Council backs writers festival, calls out funding cuts

Council backs writers festival, calls out funding cuts

The City of Melbourne will write to the Premier urging funding be reinstated to Writers Victoria as the council prepares to host celebrations for the 40th annual Melbourne Writers Festival and promote itself as a UNESCO City of Literature

The City of Melbourne has resolved to petition the state government over the cutting of funding to several high-profile writing organisations in the latest round of Creative Victoria grants.

Writers Victoria had its $150,000-a-year funding cut to zero in December last year, and while emergency funding has been extended by the state government until the middle of 2026, the future of the organisation, which supports the development of Victorian writers, reportedly looks uncertain.

Also singled out in the council’s motion was literary youth arts organisation Express Media, whose operational security was reduced, with a reduction of funding from four years to two, and not-for-profit Australian Poetry, which lost operational funding.

The cuts were part of a Creative Victoria funding round that was described as “a bloodbath” across the arts.

The City of Melbourne Future Melbourne Committee resolution to write to the government came as part of a motion on support for the Melbourne Writers Festival, which turns 40 this year.


Given that future Melbourne writers festivals will suffer without Writers Victoria, Australian Poetry and Express Media, especially their support for early- and mid-career writers, editors and poets, [the Future Melbourne Committee] asks the CEO to write to the Victorian Premier and Minister for Creative Industries urging the restoration of multi-year state funding to these organisations, which, if withdrawn, would make Victoria the only mainland state in Australia without a state-funded peak body supporting writers, the motion said in part.
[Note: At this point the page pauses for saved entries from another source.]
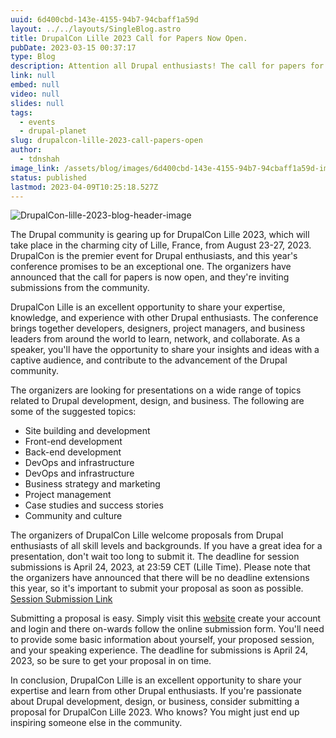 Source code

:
 ```yaml
---
uuid: 6d400cbd-143e-4155-94b7-94cbaff1a59d
layout: ../../layouts/SingleBlog.astro
title: DrupalCon Lille 2023 Call for Papers Now Open.
pubDate: 2023-03-15 00:37:17
type: Blog
description: Attention all Drupal enthusiasts! The call for papers for DrupalCon Lille 2023 is now open. Don't miss your chance to share your expertise and insights with the Drupal community. Whether you're a seasoned Drupal pro or just getting started, we want to hear from you. Submit your paper today and join us in Lille for this exciting event. Contact us to learn more about DrupalCon Lille 2023 and the call for papers.
link: null
embed: null
video: null
slides: null
tags:
  - events
  - drupal-planet
slug: drupalcon-lille-2023-call-papers-open
author:
  - tdnshah
image_link: /assets/blog/images/6d400cbd-143e-4155-94b7-94cbaff1a59d-img-1.png
status: published
lastmod: 2023-04-09T10:25:18.527Z
---
```



<Image src="/assets/blog/images/6d400cbd-143e-4155-94b7-94cbaff1a59d-img-1.png" aspectRatio="0.5" alt="DrupalCon-lille-2023-blog-header-image">


The Drupal community is gearing up for DrupalCon Lille 2023, which will take place in the charming city of Lille, France, from August 23-27, 2023. DrupalCon is the premier event for Drupal enthusiasts, and this year's conference promises to be an exceptional one. The organizers have announced that the call for papers is now open, and they're inviting submissions from the community.

DrupalCon Lille is an excellent opportunity to share your expertise, knowledge, and experience with other Drupal enthusiasts. The conference brings together developers, designers, project managers, and business leaders from around the world to learn, network, and collaborate. As a speaker, you'll have the opportunity to share your insights and ideas with a captive audience, and contribute to the advancement of the Drupal community.

The organizers are looking for presentations on a wide range of topics related to Drupal development, design, and business. The following are some of the suggested topics:

* Site building and development
* Front-end development
* Back-end development
* DevOps and infrastructure
* DevOps and infrastructure
* Business strategy and marketing
* Project management
* Case studies and success stories
* Community and culture
  
The organizers of DrupalCon Lille welcome proposals from Drupal enthusiasts of all skill levels and backgrounds. If you have a great idea for a presentation, don't wait too long to submit it. The deadline for session submissions is April 24, 2023, at 23:59 CET (Lille Time). Please note that the organizers have announced that there will be no deadline extensions this year, so it's important to submit your proposal as soon as possible.  [Session Submission Link](https://kuonicongress.eventsair.com/PresentationPortal/Account/Login?ReturnUrl=%2FPresentationPortal%2Fdrupalcon-lille-2023%2Fsession-portal)
  
Submitting a proposal is easy. Simply visit this [website](https://kuonicongress.eventsair.com/PresentationPortal/Account/Login?ReturnUrl=%2FPresentationPortal%2Fdrupalcon-lille-2023%2Fsession-portal) create your account and login and there on-wards follow the online submission form. You'll need to provide some basic information about yourself, your proposed session, and your speaking experience. The deadline for submissions is April 24, 2023, so be sure to get your proposal in on time.

In conclusion, DrupalCon Lille is an excellent opportunity to share your expertise and learn from other Drupal enthusiasts. If you're passionate about Drupal development, design, or business, consider submitting a proposal for DrupalCon Lille 2023. Who knows? You might just end up inspiring someone else in the community.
It also noted the financial pressures Australia’s literary and festival sectors were under, affirmed the council’s support for Melbourne’s “literary ecosystem” and identified the festival’s 40th anniversary as a “timely opportunity” for Melbourne in light of the recent cancellation of Adelaide Writers’ Week.

The main purpose of the motion, moved by the council’s Creative and Arts portfolio lead, Cr Philip Le Liu, was to approve the use of Melbourne Town Hall, at an estimated cost of $20,000, for a special Melbourne Writers Festival 40th anniversary celebration.

Lord Mayor Nick Reece enthusiastically seconded it, noting that together with in-kind promotional support and partnership funding, the city would be providing well over $100,000 worth of support for this year’s festival.

Cr Mark Scott, portfolio head for tourism and events and deputy for creative and arts, expanded on the significance of Melbourne’s status as a UNESCO City of Literature, which he claimed reflected “a living breathing literary ecosystem that sustains writers, readers, festivals and fundamentally, ideas”.

Organisations such as those cited in the motion “build the pipeline of talent that fuels [Melbourne’s] literary culture,” he said.

Weakening them and the writing community risked weakening “the festival sector, our creative economy and Melbourne’s global reputation as a city of ideas,” which would have flow-on economic impacts.

The Melbourne Writers Festival, which runs from May 7 to 10, was a successful recipient of a multi-year arts grant from the City of Melbourne and is receiving $60,000 a year over three years, from 2025-27.


Correction: This story originally said that Express Media had "lost government support". It has been updated to reflect the fact that Express Media did receive two-year (rather than four-year) Creative Victoria funding in the latest round.